Dans notre cas, cette paire de textes est une paire de phrases grammaticales, dont nous essayons de déterminer la relation sémantique. C’est-à-dire, ces deux phrases sont-elles synonymes ? Antonymes ? Ou plutôt sans aucune relation sémantique ?
sense4data propose l’utilisation de la similarité sémantique dans son algorithme de Job Seeker Matching (Sense4Matching) afin de comparer les compétences décrites par les candidats dans leur CV avec celles demandées dans l’offre d’emploi. Cela permet de calculer le taux de compatibilité entre l’offre et le CV.
Différentes approches
Approche par mots-clés
Une première approche consiste à comparer les mots contenus dans les deux textes et à calculer un score de similarité en fonction du nombre de mots en commun.
La méthode de notation la plus courante est l’indice de Jaccard, de formule :
Jaccard (A, B)∈ [0, 1] = || A∩B |||| AUB ||
Soit la paire de phrases (A, B) suivante:
A: Suivi de la construction
B: Suivi du chantier de construction
L’indice jaccard (A, B) obtenu est de 0. Ceci est justifié par le fait que les deux phrases sont totalement différentes d’un point de vue formel : elles n’ont aucun mot en commun. Cependant, ce sont des phrases très similaires d’un point de vue sémantique. On peut donc dire que le calcul de la similarité entre deux phrases d’un point de vue morphologique n’est pas suffisant. Il est nécessaire d’examiner les phrases à partir de leur sens.
Extensions lexicales
Une des techniques permettant de mesurer la proximité du sens de deux phrases n’ayant aucun mot en commun et de répondre aux limites des approches par « mots-clés » est l’utilisation d’embeddings lexicaux. Ces derniers, également appelés embeddings, sont des représentations mathématiques des mots, sous forme de vecteurs dans un espace multidimensionnel.

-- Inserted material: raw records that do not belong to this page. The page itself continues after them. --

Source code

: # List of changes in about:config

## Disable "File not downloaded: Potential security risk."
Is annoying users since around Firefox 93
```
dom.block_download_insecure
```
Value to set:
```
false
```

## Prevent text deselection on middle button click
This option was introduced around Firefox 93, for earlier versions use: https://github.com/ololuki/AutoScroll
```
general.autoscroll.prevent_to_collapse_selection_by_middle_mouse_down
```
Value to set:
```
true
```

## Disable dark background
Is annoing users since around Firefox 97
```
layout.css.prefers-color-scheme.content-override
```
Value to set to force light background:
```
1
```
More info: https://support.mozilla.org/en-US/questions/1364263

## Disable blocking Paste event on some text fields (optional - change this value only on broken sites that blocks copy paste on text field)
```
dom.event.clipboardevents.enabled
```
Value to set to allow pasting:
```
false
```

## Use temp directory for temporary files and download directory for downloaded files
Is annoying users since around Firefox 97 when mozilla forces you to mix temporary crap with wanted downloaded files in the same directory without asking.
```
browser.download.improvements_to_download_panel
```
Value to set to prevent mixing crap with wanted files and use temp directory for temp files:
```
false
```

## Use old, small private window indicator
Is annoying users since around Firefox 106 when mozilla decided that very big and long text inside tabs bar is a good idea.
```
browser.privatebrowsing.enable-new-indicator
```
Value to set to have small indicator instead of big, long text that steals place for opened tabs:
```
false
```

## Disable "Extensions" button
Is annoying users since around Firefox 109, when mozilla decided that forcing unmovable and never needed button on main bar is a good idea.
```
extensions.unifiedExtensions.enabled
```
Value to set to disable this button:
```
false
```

L’un des premiers modèles conçus à cette fin est Word2Vec [1], développé par Google sous la direction de T. Mikolov en 2013. Ce modèle, composé de réseaux de neurones à deux couches, est entraîné à produire, pour les mots partageant le même contexte, des vecteurs numériques spatialement proches. Les vecteurs résultant de l’entraînement sont des vecteurs statiques.
Comme il s’agit de vecteurs mathématiques, il est possible d’effectuer des opérations algébriques (addition, soustraction, etc.) pour en déduire des relations.
Prenons les mots « maman », « papa », « femme », « homme », nous pouvons en déduire la relation suivante :
maman = papa – homme + femme
Les vecteurs Word2Vec ont été calculés de manière à ce que cette équation puisse être vraie en utilisant les vecteurs correspondants.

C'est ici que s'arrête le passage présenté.